Dus analisisnya, bahwa persentase terbesar yang menikmati pertumbuhan ekonomi bukanlah para petani sebagai mayoritas di Provinsi Jawa Timur. Sebagaimana kondisi secara nasional, sebesar 80% “kue” pertumbuhan dinikmati oleh segelintir (20%) orang kaya. Sedang sisa “kue” yang  20% diperebutkan oleh 80% masyarakat kecil. Namun toh petani tak punya lain. Mengolah sawah bukan sekadar mencari nafkah, melainkan dianggap sebagai ibadah, pengadian untuk menyediakan pangan nasional.
Menjamin Kedaulatan Pangan
Hampir seluruh produk pertanian yang dibutuhkan oleh masyarakat  di kawasan timur Indonesia (khususnya holtikultura) disuplai dari Jawa Timur. Jutaan ton hasil panen holtikultura dijual ke wilayah Kalimantan, Sulawes, Maluku hingga Papua. Menurut catatan Dinas Pertanian Jawa Timur selalu surplus besar holtikultura. Misalnya panen kentang tahun ini bisa mencapai 110.459 ton, yang dikonsumsi oleh masyarakat Jawa Timur kurang dari separuhnya. Begitu pula panen cabai merah sebanyak 774.023 ton, sedangkan kebutuhan hanya 22.486 ton (80% dijual ke luar propinsi).

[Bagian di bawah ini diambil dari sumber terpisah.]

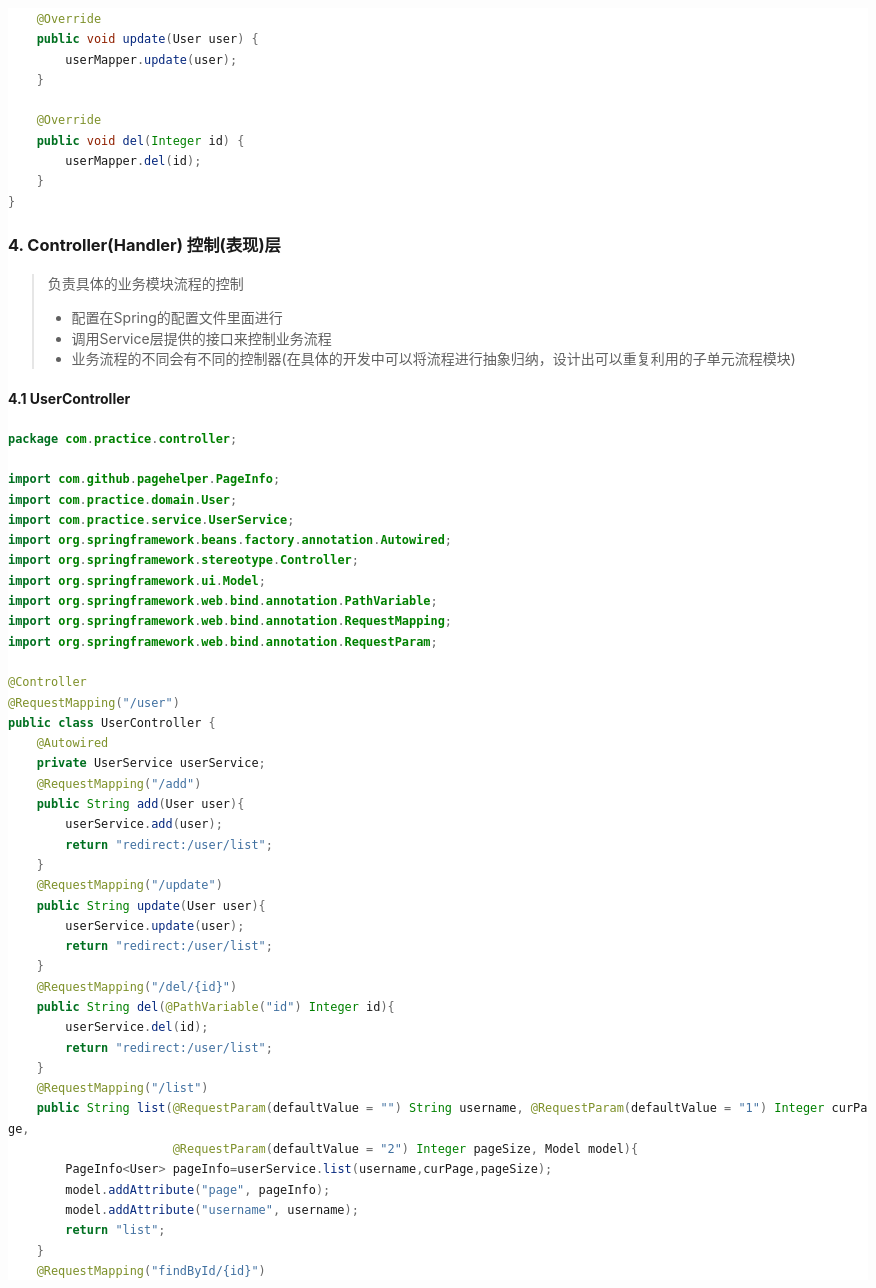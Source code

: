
 ```java
	@Override
	public void update(User user) {
		userMapper.update(user);
	}

	@Override
	public void del(Integer id) {
		userMapper.del(id);
	}
}
```

### 4. Controller(Handler) 控制(表现)层 

>负责具体的业务模块流程的控制
>- 配置在Spring的配置文件里面进行
>- 调用Service层提供的接口来控制业务流程
>- 业务流程的不同会有不同的控制器(在具体的开发中可以将流程进行抽象归纳，设计出可以重复利用的子单元流程模块)

#### 4.1 UserController
```java
package com.practice.controller;

import com.github.pagehelper.PageInfo;
import com.practice.domain.User;
import com.practice.service.UserService;
import org.springframework.beans.factory.annotation.Autowired;
import org.springframework.stereotype.Controller;
import org.springframework.ui.Model;
import org.springframework.web.bind.annotation.PathVariable;
import org.springframework.web.bind.annotation.RequestMapping;
import org.springframework.web.bind.annotation.RequestParam;

@Controller
@RequestMapping("/user")
public class UserController {
	@Autowired
	private UserService userService;
	@RequestMapping("/add")
	public String add(User user){
		userService.add(user);
		return "redirect:/user/list";
	}
	@RequestMapping("/update")
	public String update(User user){
		userService.update(user);
		return "redirect:/user/list";
	}
	@RequestMapping("/del/{id}")
	public String del(@PathVariable("id") Integer id){
		userService.del(id);
		return "redirect:/user/list";
	}
	@RequestMapping("/list")
	public String list(@RequestParam(defaultValue = "") String username, @RequestParam(defaultValue = "1") Integer curPage,
					   @RequestParam(defaultValue = "2") Integer pageSize, Model model){
		PageInfo<User> pageInfo=userService.list(username,curPage,pageSize);
		model.addAttribute("page", pageInfo);
		model.addAttribute("username", username);
		return "list";
	}
	@RequestMapping("findById/{id}")
```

Dalam RPJMD, secara tekstual dinyatakan bahwa Jawa Timur adalah propinsi agrobisnis, dengan pilar utama usaha ke-pertanian. Bahkan propinsi ini dijadikan sebagai penyangga pangan utama nasional. Hasil berasnya diharapkan mampu sebanyak 7 juta ton (dari sebanyak 11,777 juta ton gabah kering giling). Jika dikurs dengan harga beras sesuai Inpres Nomor 7 tahun 2009 yang sebesar Rp 5.060,- per-kilogram, maka “industri” beras Jawa Timur beromzet senilai Rp 35,5 trilyun. Ditambah berbagai hasil kebun sayur dan buah (plus tebu dan tembakau) nilainya lebih dari Rp 100 trilyun.
Dan petani Jawa Timur bukan hanya jago dalam hal menghasilkan padi, tetapi juga bahan pangan lain, yakni daging. Peternak (yang juga petani) tercatat memiliki 4,7 juta ekor sapi. Jika se-ekor sapi dihargai (minimal) Rp 7 juta, maka “industri” peternakan khusus sapi saja sudah senilai Rp 32,9 trilyun. Ditambah kambing, bebek, dan ayam, totalnya lebih dari Rp 50 trilyun. Maka nilai total omzet “industri” ke-pertanian di Jawa Timur bisa lebih dari Rp 150 trilyun per-tahun. Tidak ada perusahaan BUMN maupun BUMD yang beromzet sebesar itu. Bahkan andai seluruh usaha konglomerat yang ada di Jawa Timur dikumpulkan, belum bisa menandingi sektor ke-pertani-an yang diusahakan oleh rakyat. Maka industri ke-pertanian merupakan usaha paling strategis (dan paling vital) di Jawa Timur. Karena posisinya itu, lazimnya memperoleh perhatian lebih besar dari pemerintah.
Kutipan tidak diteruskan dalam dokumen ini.